ACTIVITY
Copy out exactly the stretch of the listing below that begins at the line containing "- SidebarProvider - Handles" and ends at the line containing "1. Wrap the", and copy nothing outside it.

*** INPUT MATERIAL

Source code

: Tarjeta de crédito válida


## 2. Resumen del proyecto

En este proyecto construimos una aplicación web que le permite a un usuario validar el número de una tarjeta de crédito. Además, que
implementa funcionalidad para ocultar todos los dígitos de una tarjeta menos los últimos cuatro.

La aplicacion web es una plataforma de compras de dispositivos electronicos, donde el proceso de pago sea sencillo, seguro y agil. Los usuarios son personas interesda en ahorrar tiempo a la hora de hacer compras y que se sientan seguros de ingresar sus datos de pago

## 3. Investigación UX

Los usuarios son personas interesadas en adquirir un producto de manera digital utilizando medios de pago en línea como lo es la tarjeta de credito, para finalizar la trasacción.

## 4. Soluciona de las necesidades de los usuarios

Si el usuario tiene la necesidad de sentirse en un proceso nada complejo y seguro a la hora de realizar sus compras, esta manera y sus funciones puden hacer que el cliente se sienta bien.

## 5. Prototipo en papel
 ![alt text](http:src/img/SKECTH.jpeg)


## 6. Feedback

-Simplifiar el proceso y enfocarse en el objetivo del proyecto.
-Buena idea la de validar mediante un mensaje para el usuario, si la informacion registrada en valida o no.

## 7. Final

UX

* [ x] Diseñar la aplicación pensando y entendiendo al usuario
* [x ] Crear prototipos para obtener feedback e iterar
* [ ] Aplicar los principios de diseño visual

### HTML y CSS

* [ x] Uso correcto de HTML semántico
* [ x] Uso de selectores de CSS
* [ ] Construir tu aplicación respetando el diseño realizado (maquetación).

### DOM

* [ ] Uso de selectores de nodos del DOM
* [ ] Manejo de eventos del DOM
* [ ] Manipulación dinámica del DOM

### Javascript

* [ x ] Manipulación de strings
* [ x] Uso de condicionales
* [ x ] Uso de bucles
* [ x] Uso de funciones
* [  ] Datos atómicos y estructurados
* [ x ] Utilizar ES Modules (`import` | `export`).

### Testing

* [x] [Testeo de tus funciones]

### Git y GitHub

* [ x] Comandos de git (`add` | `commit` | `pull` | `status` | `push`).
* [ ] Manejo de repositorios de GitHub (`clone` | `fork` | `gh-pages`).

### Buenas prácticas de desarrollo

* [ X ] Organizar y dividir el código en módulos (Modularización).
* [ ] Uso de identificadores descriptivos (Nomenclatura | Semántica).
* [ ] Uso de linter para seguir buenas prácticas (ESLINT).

******
*** INPUT MATERIAL

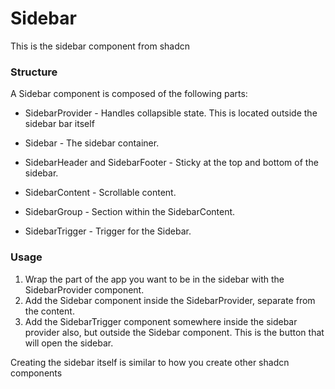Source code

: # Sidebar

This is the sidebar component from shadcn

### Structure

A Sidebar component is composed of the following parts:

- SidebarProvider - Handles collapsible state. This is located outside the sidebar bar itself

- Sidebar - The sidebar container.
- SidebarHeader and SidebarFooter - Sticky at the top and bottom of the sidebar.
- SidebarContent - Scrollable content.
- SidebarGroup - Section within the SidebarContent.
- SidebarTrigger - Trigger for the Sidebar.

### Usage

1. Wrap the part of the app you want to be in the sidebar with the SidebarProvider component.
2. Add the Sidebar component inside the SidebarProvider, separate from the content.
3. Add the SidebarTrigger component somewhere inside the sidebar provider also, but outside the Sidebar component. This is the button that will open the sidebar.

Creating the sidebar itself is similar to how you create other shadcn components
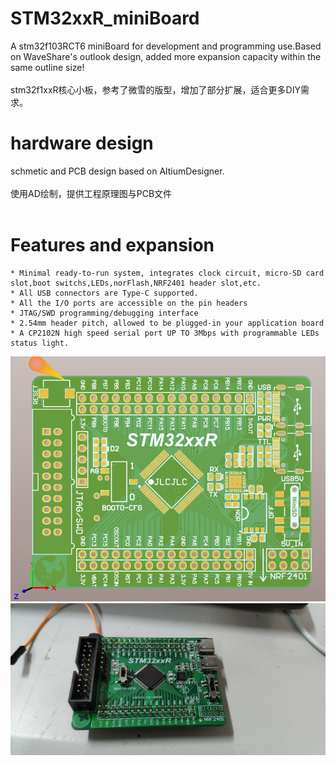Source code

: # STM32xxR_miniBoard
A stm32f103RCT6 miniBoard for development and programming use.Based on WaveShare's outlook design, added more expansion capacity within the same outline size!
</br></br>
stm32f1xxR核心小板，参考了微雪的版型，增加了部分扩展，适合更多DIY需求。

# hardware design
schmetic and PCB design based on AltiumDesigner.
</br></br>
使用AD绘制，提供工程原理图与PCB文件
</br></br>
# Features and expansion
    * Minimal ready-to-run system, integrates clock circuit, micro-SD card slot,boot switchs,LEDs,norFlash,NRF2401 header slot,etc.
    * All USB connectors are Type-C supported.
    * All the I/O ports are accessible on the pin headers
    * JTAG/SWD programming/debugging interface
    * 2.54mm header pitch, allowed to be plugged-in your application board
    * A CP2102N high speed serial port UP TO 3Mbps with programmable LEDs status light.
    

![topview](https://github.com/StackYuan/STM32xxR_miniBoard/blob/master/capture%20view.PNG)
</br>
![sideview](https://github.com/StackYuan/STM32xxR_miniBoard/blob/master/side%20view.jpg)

******

WRITTEN ANSWER
- SidebarProvider - Handles collapsible state. This is located outside the sidebar bar itself

- Sidebar - The sidebar container.
- SidebarHeader and SidebarFooter - Sticky at the top and bottom of the sidebar.
- SidebarContent - Scrollable content.
- SidebarGroup - Section within the SidebarContent.
- SidebarTrigger - Trigger for the Sidebar.

### Usage

1. Wrap the part of the app you want to be in the sidebar with the SidebarProvider component.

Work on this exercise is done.